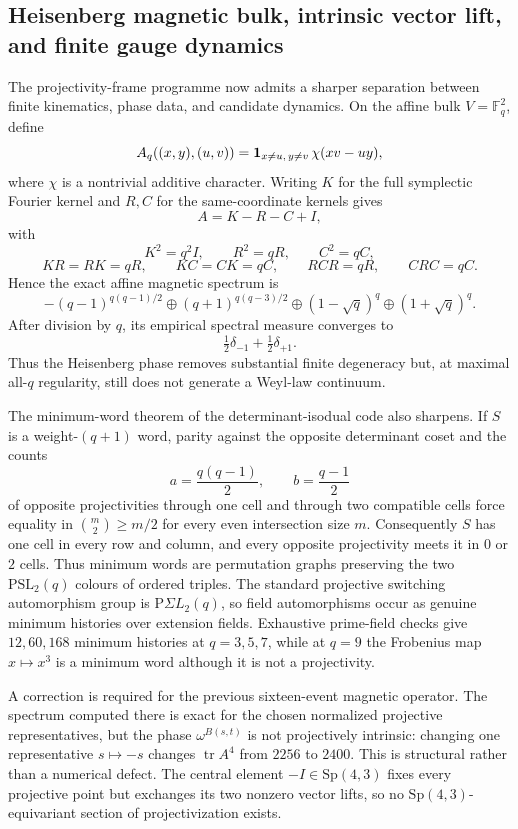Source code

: \subsection{Heisenberg magnetic bulk, intrinsic vector lift, and finite gauge dynamics}

The projectivity-frame programme now admits a sharper separation between finite kinematics,
phase data, and candidate dynamics.  On the affine bulk $V=\mathbb F_q^2$, define
\[
 A_q((x,y),(u,v))={\bf 1}_{x\ne u,\,y\ne v}\,\chi(xv-uy),
\]
where $\chi$ is a nontrivial additive character.  Writing $K$ for the full symplectic
Fourier kernel and $R,C$ for the same-coordinate kernels gives
\[
 A=K-R-C+I,
\]
with
\[
 K^2=q^2I,\qquad R^2=qR,\qquad C^2=qC,
\]
\[
 KR=RK=qR,\qquad KC=CK=qC,\qquad RCR=qR,\qquad CRC=qC.
\]
Hence the exact affine magnetic spectrum is
\[
\boxed{
 -(q-1)^{q(q-1)/2}\oplus
 (q+1)^{q(q-3)/2}\oplus
 (1-\sqrt q)^q\oplus
 (1+\sqrt q)^q .}
\]
After division by $q$, its empirical spectral measure converges to
\[
\boxed{\tfrac12\delta_{-1}+\tfrac12\delta_{+1}.}
\]
Thus the Heisenberg phase removes substantial finite degeneracy but, at maximal all-$q$
regularity, still does not generate a Weyl-law continuum.

The minimum-word theorem of the determinant-isodual code also sharpens.  If $S$ is a
weight-$(q+1)$ word, parity against the opposite determinant coset and the counts
\[
 a=\frac{q(q-1)}2,
 \qquad
 b=\frac{q-1}{2}
\]
of opposite projectivities through one cell and through two compatible cells force equality
in ${m\choose2}\ge m/2$ for every even intersection size $m$.  Consequently $S$ has one
cell in every row and column, and every opposite projectivity meets it in $0$ or $2$ cells.
Thus minimum words are permutation graphs preserving the two $\mathrm{PSL}_2(q)$ colours
of ordered triples.  The standard projective switching automorphism group is
$\mathrm{P}\Sigma L_2(q)$, so field automorphisms occur as genuine minimum histories over
extension fields.  Exhaustive prime-field checks give $12,60,168$ minimum histories at
$q=3,5,7$, while at $q=9$ the Frobenius map $x\mapsto x^3$ is a minimum word although it
is not a projectivity.

A correction is required for the previous sixteen-event magnetic operator.  The spectrum
computed there is exact for the chosen normalized projective representatives, but the phase
$\omega^{B(s,t)}$ is not projectively intrinsic: changing one representative $s\mapsto-s$
changes $\operatorname{tr}A^4$ from $2256$ to $2400$.  This is structural rather than a
numerical defect.  The central element $-I\in\mathrm{Sp}(4,3)$ fixes every projective point
but exchanges its two nonzero vector lifts, so no $\mathrm{Sp}(4,3)$-equivariant section of
projectivization exists.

*****

_Aim of the task_: Set down the entries again without change. Leave the pictures out.

_Result of this exercise_:
Source code

: \subsection{Heisenberg magnetic bulk, intrinsic vector lift, and finite gauge dynamics}

The projectivity-frame programme now admits a sharper separation between finite kinematics,
phase data, and candidate dynamics.  On the affine bulk $V=\mathbb F_q^2$, define
\[
 A_q((x,y),(u,v))={\bf 1}_{x\ne u,\,y\ne v}\,\chi(xv-uy),
\]
where $\chi$ is a nontrivial additive character.  Writing $K$ for the full symplectic
Fourier kernel and $R,C$ for the same-coordinate kernels gives
\[
 A=K-R-C+I,
\]
with
\[
 K^2=q^2I,\qquad R^2=qR,\qquad C^2=qC,
\]
\[
 KR=RK=qR,\qquad KC=CK=qC,\qquad RCR=qR,\qquad CRC=qC.
\]
Hence the exact affine magnetic spectrum is
\[
\boxed{
 -(q-1)^{q(q-1)/2}\oplus
 (q+1)^{q(q-3)/2}\oplus
 (1-\sqrt q)^q\oplus
 (1+\sqrt q)^q .}
\]
After division by $q$, its empirical spectral measure converges to
\[
\boxed{\tfrac12\delta_{-1}+\tfrac12\delta_{+1}.}
\]
Thus the Heisenberg phase removes substantial finite degeneracy but, at maximal all-$q$
regularity, still does not generate a Weyl-law continuum.

The minimum-word theorem of the determinant-isodual code also sharpens.  If $S$ is a
weight-$(q+1)$ word, parity against the opposite determinant coset and the counts
\[
 a=\frac{q(q-1)}2,
 \qquad
 b=\frac{q-1}{2}
\]
of opposite projectivities through one cell and through two compatible cells force equality
in ${m\choose2}\ge m/2$ for every even intersection size $m$.  Consequently $S$ has one
cell in every row and column, and every opposite projectivity meets it in $0$ or $2$ cells.
Thus minimum words are permutation graphs preserving the two $\mathrm{PSL}_2(q)$ colours
of ordered triples.  The standard projective switching automorphism group is
$\mathrm{P}\Sigma L_2(q)$, so field automorphisms occur as genuine minimum histories over
extension fields.  Exhaustive prime-field checks give $12,60,168$ minimum histories at
$q=3,5,7$, while at $q=9$ the Frobenius map $x\mapsto x^3$ is a minimum word although it
is not a projectivity.

A correction is required for the previous sixteen-event magnetic operator.  The spectrum
computed there is exact for the chosen normalized projective representatives, but the phase
$\omega^{B(s,t)}$ is not projectively intrinsic: changing one representative $s\mapsto-s$
changes $\operatorname{tr}A^4$ from $2256$ to $2400$.  This is structural rather than a
numerical defect.  The central element $-I\in\mathrm{Sp}(4,3)$ fixes every projective point
but exchanges its two nonzero vector lifts, so no $\mathrm{Sp}(4,3)$-equivariant section of
projectivization exists.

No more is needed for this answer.